Records from a collection:
┄┄┄┄┄┄┄┄┄┄

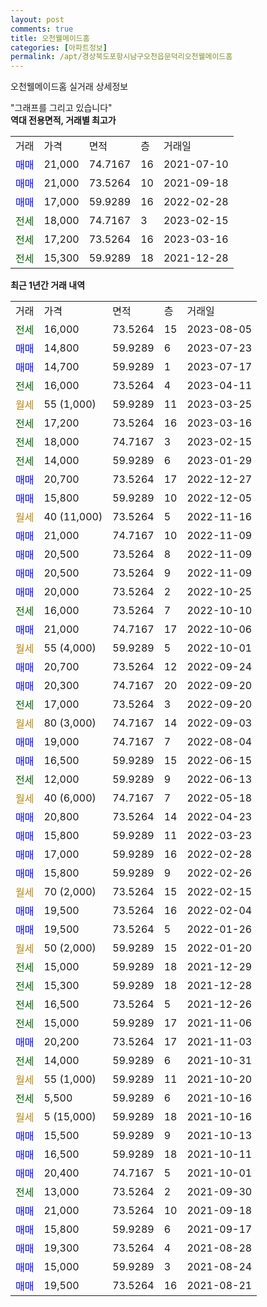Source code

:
```yaml
---
layout: post
comments: true
title: 오천웰메이드홈
categories: [아파트정보]
permalink: /apt/경상북도포항시남구오천읍문덕리오천웰메이드홈
---
```


오천웰메이드홈 실거래 상세정보

<script type="text/javascript">
  google.charts.load('current', {'packages':['line', 'corechart']});
  google.charts.setOnLoadCallback(drawChart);

  function drawChart() {
    var data = new google.visualization.DataTable();
    data.addColumn('date', '거래일');
    data.addColumn('number', "매매");
    data.addColumn('number', "전세");
    data.addColumn('number', "전매");

    data.addRows([[new Date(Date.parse("2023-08-05")), null, 16000, null], [new Date(Date.parse("2023-07-23")), 14800, null, null], [new Date(Date.parse("2023-07-17")), 14700, null, null], [new Date(Date.parse("2023-04-11")), null, 16000, null], [new Date(Date.parse("2023-03-25")), null, null, null], [new Date(Date.parse("2023-03-16")), null, 17200, null], [new Date(Date.parse("2023-02-15")), null, 18000, null], [new Date(Date.parse("2023-01-29")), null, 14000, null], [new Date(Date.parse("2022-12-27")), 20700, null, null], [new Date(Date.parse("2022-12-05")), 15800, null, null], [new Date(Date.parse("2022-11-16")), null, null, null], [new Date(Date.parse("2022-11-09")), 21000, null, null], [new Date(Date.parse("2022-11-09")), 20500, null, null], [new Date(Date.parse("2022-11-09")), 20500, null, null], [new Date(Date.parse("2022-10-25")), 20000, null, null], [new Date(Date.parse("2022-10-10")), null, 16000, null], [new Date(Date.parse("2022-10-06")), 21000, null, null], [new Date(Date.parse("2022-10-01")), null, null, null], [new Date(Date.parse("2022-09-24")), 20700, null, null], [new Date(Date.parse("2022-09-20")), 20300, null, null], [new Date(Date.parse("2022-09-20")), null, 17000, null], [new Date(Date.parse("2022-09-03")), null, null, null], [new Date(Date.parse("2022-08-04")), 19000, null, null], [new Date(Date.parse("2022-06-15")), 16500, null, null], [new Date(Date.parse("2022-06-13")), null, 12000, null], [new Date(Date.parse("2022-05-18")), null, null, null], [new Date(Date.parse("2022-04-23")), 20800, null, null], [new Date(Date.parse("2022-03-23")), 15800, null, null], [new Date(Date.parse("2022-02-28")), 17000, null, null], [new Date(Date.parse("2022-02-26")), 15800, null, null], [new Date(Date.parse("2022-02-15")), null, null, null], [new Date(Date.parse("2022-02-04")), 19500, null, null], [new Date(Date.parse("2022-01-26")), 19500, null, null], [new Date(Date.parse("2022-01-20")), null, null, null], [new Date(Date.parse("2021-12-29")), null, 15000, null], [new Date(Date.parse("2021-12-28")), null, 15300, null], [new Date(Date.parse("2021-12-26")), null, 16500, null], [new Date(Date.parse("2021-11-06")), null, 15000, null], [new Date(Date.parse("2021-11-03")), 20200, null, null], [new Date(Date.parse("2021-10-31")), null, 14000, null], [new Date(Date.parse("2021-10-20")), null, null, null], [new Date(Date.parse("2021-10-16")), null, 5500, null], [new Date(Date.parse("2021-10-16")), null, null, null], [new Date(Date.parse("2021-10-13")), 15500, null, null], [new Date(Date.parse("2021-10-11")), 16500, null, null], [new Date(Date.parse("2021-10-01")), 20400, null, null], [new Date(Date.parse("2021-09-30")), null, 13000, null], [new Date(Date.parse("2021-09-18")), 21000, null, null], [new Date(Date.parse("2021-09-17")), 15800, null, null], [new Date(Date.parse("2021-08-28")), 19300, null, null], [new Date(Date.parse("2021-08-24")), 15000, null, null], [new Date(Date.parse("2021-08-21")), 19500, null, null]]);

    var options = {
      hAxis: {
        format: 'yyyy/MM/dd'
      },    
      lineWidth: 0,
      pointsVisible: true,    
      title: '최근 1년간 유형별 실거래가 분포',
      legend: { position: 'bottom' }
    };

    var formatter = new google.visualization.NumberFormat({pattern:'###,###'} );
    formatter.format(data, 1);
    formatter.format(data, 2);
    
    setTimeout(function() {
        var chart = new google.visualization.LineChart(document.getElementById('columnchart_material'));
        chart.draw(data, (options));
        document.getElementById('loading').style.display = 'none';
    }, 200);
  }
</script>


<div id="loading" style="z-index:20; display: block; margin-left: 0px">"그래프를 그리고 있습니다"</div>
<div id="columnchart_material" style="width: 95%; margin-left: 0px; display: block"></div>
<!-- contents start -->
<b>역대 전용면적, 거래별 최고가</b>
<table class="sortable">
    <tr>
      <td>거래</td>
      <td>가격</td>
      <td>면적</td>
      <td>층</td>
      <td>거래일</td>
    </tr>
        <tr>
          <td><a style="color: blue">매매</a></td>
          <td>21,000</td>
          <td>74.7167</td>
          <td>16</td>
          <td>2021-07-10</td>
        </tr>            <tr>
          <td><a style="color: blue">매매</a></td>
          <td>21,000</td>
          <td>73.5264</td>
          <td>10</td>
          <td>2021-09-18</td>
        </tr>            <tr>
          <td><a style="color: blue">매매</a></td>
          <td>17,000</td>
          <td>59.9289</td>
          <td>16</td>
          <td>2022-02-28</td>
        </tr>        
        <tr>
              <td><a style="color: darkgreen">전세</a></td>
              <td>18,000</td>
              <td>74.7167</td>
              <td>3</td>
              <td>2023-02-15</td>
            </tr>            <tr>
              <td><a style="color: darkgreen">전세</a></td>
              <td>17,200</td>
              <td>73.5264</td>
              <td>16</td>
              <td>2023-03-16</td>
            </tr>            <tr>
              <td><a style="color: darkgreen">전세</a></td>
              <td>15,300</td>
              <td>59.9289</td>
              <td>18</td>
              <td>2021-12-28</td>
            </tr>        
    
</table>

<b>최근 1년간 거래 내역</b>

<table class="sortable">
    <tr>
      <td>거래</td>
      <td>가격</td>
      <td>면적</td>
      <td>층</td>
      <td>거래일</td>
    </tr>
    <tr>
      <td><a style="color: darkgreen">전세</a></td>
      <td>16,000</td>
      <td>73.5264</td>
      <td>15</td>
      <td>2023-08-05</td>
    </tr>          <tr>
      <td><a style="color: blue">매매</a></td>
      <td>14,800</td>
      <td>59.9289</td>
      <td>6</td>
      <td>2023-07-23</td>
    </tr>          <tr>
      <td><a style="color: blue">매매</a></td>
      <td>14,700</td>
      <td>59.9289</td>
      <td>1</td>
      <td>2023-07-17</td>
    </tr>          <tr>
      <td><a style="color: darkgreen">전세</a></td>
      <td>16,000</td>
      <td>73.5264</td>
      <td>4</td>
      <td>2023-04-11</td>
    </tr>          <tr>
      <td><a style="color: darkgoldenrod">월세</a></td>
      <td>55 (1,000)</td>
      <td>59.9289</td>
      <td>11</td>
      <td>2023-03-25</td>
    </tr>          <tr>
      <td><a style="color: darkgreen">전세</a></td>
      <td>17,200</td>
      <td>73.5264</td>
      <td>16</td>
      <td>2023-03-16</td>
    </tr>          <tr>
      <td><a style="color: darkgreen">전세</a></td>
      <td>18,000</td>
      <td>74.7167</td>
      <td>3</td>
      <td>2023-02-15</td>
    </tr>          <tr>
      <td><a style="color: darkgreen">전세</a></td>
      <td>14,000</td>
      <td>59.9289</td>
      <td>6</td>
      <td>2023-01-29</td>
    </tr>          <tr>
      <td><a style="color: blue">매매</a></td>
      <td>20,700</td>
      <td>73.5264</td>
      <td>17</td>
      <td>2022-12-27</td>
    </tr>          <tr>
      <td><a style="color: blue">매매</a></td>
      <td>15,800</td>
      <td>59.9289</td>
      <td>10</td>
      <td>2022-12-05</td>
    </tr>          <tr>
      <td><a style="color: darkgoldenrod">월세</a></td>
      <td>40 (11,000)</td>
      <td>73.5264</td>
      <td>5</td>
      <td>2022-11-16</td>
    </tr>          <tr>
      <td><a style="color: blue">매매</a></td>
      <td>21,000</td>
      <td>74.7167</td>
      <td>10</td>
      <td>2022-11-09</td>
    </tr>          <tr>
      <td><a style="color: blue">매매</a></td>
      <td>20,500</td>
      <td>73.5264</td>
      <td>8</td>
      <td>2022-11-09</td>
    </tr>          <tr>
      <td><a style="color: blue">매매</a></td>
      <td>20,500</td>
      <td>73.5264</td>
      <td>9</td>
      <td>2022-11-09</td>
    </tr>          <tr>
      <td><a style="color: blue">매매</a></td>
      <td>20,000</td>
      <td>73.5264</td>
      <td>2</td>
      <td>2022-10-25</td>
    </tr>          <tr>
      <td><a style="color: darkgreen">전세</a></td>
      <td>16,000</td>
      <td>73.5264</td>
      <td>7</td>
      <td>2022-10-10</td>
    </tr>          <tr>
      <td><a style="color: blue">매매</a></td>
      <td>21,000</td>
      <td>74.7167</td>
      <td>17</td>
      <td>2022-10-06</td>
    </tr>          <tr>
      <td><a style="color: darkgoldenrod">월세</a></td>
      <td>55 (4,000)</td>
      <td>59.9289</td>
      <td>5</td>
      <td>2022-10-01</td>
    </tr>          <tr>
      <td><a style="color: blue">매매</a></td>
      <td>20,700</td>
      <td>73.5264</td>
      <td>12</td>
      <td>2022-09-24</td>
    </tr>          <tr>
      <td><a style="color: blue">매매</a></td>
      <td>20,300</td>
      <td>74.7167</td>
      <td>20</td>
      <td>2022-09-20</td>
    </tr>          <tr>
      <td><a style="color: darkgreen">전세</a></td>
      <td>17,000</td>
      <td>73.5264</td>
      <td>3</td>
      <td>2022-09-20</td>
    </tr>          <tr>
      <td><a style="color: darkgoldenrod">월세</a></td>
      <td>80 (3,000)</td>
      <td>74.7167</td>
      <td>14</td>
      <td>2022-09-03</td>
    </tr>          <tr>
      <td><a style="color: blue">매매</a></td>
      <td>19,000</td>
      <td>74.7167</td>
      <td>7</td>
      <td>2022-08-04</td>
    </tr>          <tr>
      <td><a style="color: blue">매매</a></td>
      <td>16,500</td>
      <td>59.9289</td>
      <td>15</td>
      <td>2022-06-15</td>
    </tr>          <tr>
      <td><a style="color: darkgreen">전세</a></td>
      <td>12,000</td>
      <td>59.9289</td>
      <td>9</td>
      <td>2022-06-13</td>
    </tr>          <tr>
      <td><a style="color: darkgoldenrod">월세</a></td>
      <td>40 (6,000)</td>
      <td>74.7167</td>
      <td>7</td>
      <td>2022-05-18</td>
    </tr>          <tr>
      <td><a style="color: blue">매매</a></td>
      <td>20,800</td>
      <td>73.5264</td>
      <td>14</td>
      <td>2022-04-23</td>
    </tr>          <tr>
      <td><a style="color: blue">매매</a></td>
      <td>15,800</td>
      <td>59.9289</td>
      <td>11</td>
      <td>2022-03-23</td>
    </tr>          <tr>
      <td><a style="color: blue">매매</a></td>
      <td>17,000</td>
      <td>59.9289</td>
      <td>16</td>
      <td>2022-02-28</td>
    </tr>          <tr>
      <td><a style="color: blue">매매</a></td>
      <td>15,800</td>
      <td>59.9289</td>
      <td>9</td>
      <td>2022-02-26</td>
    </tr>          <tr>
      <td><a style="color: darkgoldenrod">월세</a></td>
      <td>70 (2,000)</td>
      <td>73.5264</td>
      <td>15</td>
      <td>2022-02-15</td>
    </tr>          <tr>
      <td><a style="color: blue">매매</a></td>
      <td>19,500</td>
      <td>73.5264</td>
      <td>16</td>
      <td>2022-02-04</td>
    </tr>          <tr>
      <td><a style="color: blue">매매</a></td>
      <td>19,500</td>
      <td>73.5264</td>
      <td>5</td>
      <td>2022-01-26</td>
    </tr>          <tr>
      <td><a style="color: darkgoldenrod">월세</a></td>
      <td>50 (2,000)</td>
      <td>59.9289</td>
      <td>15</td>
      <td>2022-01-20</td>
    </tr>          <tr>
      <td><a style="color: darkgreen">전세</a></td>
      <td>15,000</td>
      <td>59.9289</td>
      <td>18</td>
      <td>2021-12-29</td>
    </tr>          <tr>
      <td><a style="color: darkgreen">전세</a></td>
      <td>15,300</td>
      <td>59.9289</td>
      <td>18</td>
      <td>2021-12-28</td>
    </tr>          <tr>
      <td><a style="color: darkgreen">전세</a></td>
      <td>16,500</td>
      <td>73.5264</td>
      <td>5</td>
      <td>2021-12-26</td>
    </tr>          <tr>
      <td><a style="color: darkgreen">전세</a></td>
      <td>15,000</td>
      <td>59.9289</td>
      <td>17</td>
      <td>2021-11-06</td>
    </tr>          <tr>
      <td><a style="color: blue">매매</a></td>
      <td>20,200</td>
      <td>73.5264</td>
      <td>17</td>
      <td>2021-11-03</td>
    </tr>          <tr>
      <td><a style="color: darkgreen">전세</a></td>
      <td>14,000</td>
      <td>59.9289</td>
      <td>6</td>
      <td>2021-10-31</td>
    </tr>          <tr>
      <td><a style="color: darkgoldenrod">월세</a></td>
      <td>55 (1,000)</td>
      <td>59.9289</td>
      <td>11</td>
      <td>2021-10-20</td>
    </tr>          <tr>
      <td><a style="color: darkgreen">전세</a></td>
      <td>5,500</td>
      <td>59.9289</td>
      <td>6</td>
      <td>2021-10-16</td>
    </tr>          <tr>
      <td><a style="color: darkgoldenrod">월세</a></td>
      <td>5 (15,000)</td>
      <td>59.9289</td>
      <td>18</td>
      <td>2021-10-16</td>
    </tr>          <tr>
      <td><a style="color: blue">매매</a></td>
      <td>15,500</td>
      <td>59.9289</td>
      <td>9</td>
      <td>2021-10-13</td>
    </tr>          <tr>
      <td><a style="color: blue">매매</a></td>
      <td>16,500</td>
      <td>59.9289</td>
      <td>18</td>
      <td>2021-10-11</td>
    </tr>          <tr>
      <td><a style="color: blue">매매</a></td>
      <td>20,400</td>
      <td>74.7167</td>
      <td>5</td>
      <td>2021-10-01</td>
    </tr>          <tr>
      <td><a style="color: darkgreen">전세</a></td>
      <td>13,000</td>
      <td>73.5264</td>
      <td>2</td>
      <td>2021-09-30</td>
    </tr>          <tr>
      <td><a style="color: blue">매매</a></td>
      <td>21,000</td>
      <td>73.5264</td>
      <td>10</td>
      <td>2021-09-18</td>
    </tr>          <tr>
      <td><a style="color: blue">매매</a></td>
      <td>15,800</td>
      <td>59.9289</td>
      <td>6</td>
      <td>2021-09-17</td>
    </tr>          <tr>
      <td><a style="color: blue">매매</a></td>
      <td>19,300</td>
      <td>73.5264</td>
      <td>4</td>
      <td>2021-08-28</td>
    </tr>          <tr>
      <td><a style="color: blue">매매</a></td>
      <td>15,000</td>
      <td>59.9289</td>
      <td>3</td>
      <td>2021-08-24</td>
    </tr>          <tr>
      <td><a style="color: blue">매매</a></td>
      <td>19,500</td>
      <td>73.5264</td>
      <td>16</td>
      <td>2021-08-21</td>
    </tr>      </table>
<!-- contents end -->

┄┄┄┄┄┄┄┄┄┄

Prompt:
If a line in the entries contains "block", copy it.

Finished exercise:
<div id="loading" style="z-index:20; display: block; margin-left: 0px">"그래프를 그리고 있습니다"</div>
<div id="columnchart_material" style="width: 95%; margin-left: 0px; display: block"></div>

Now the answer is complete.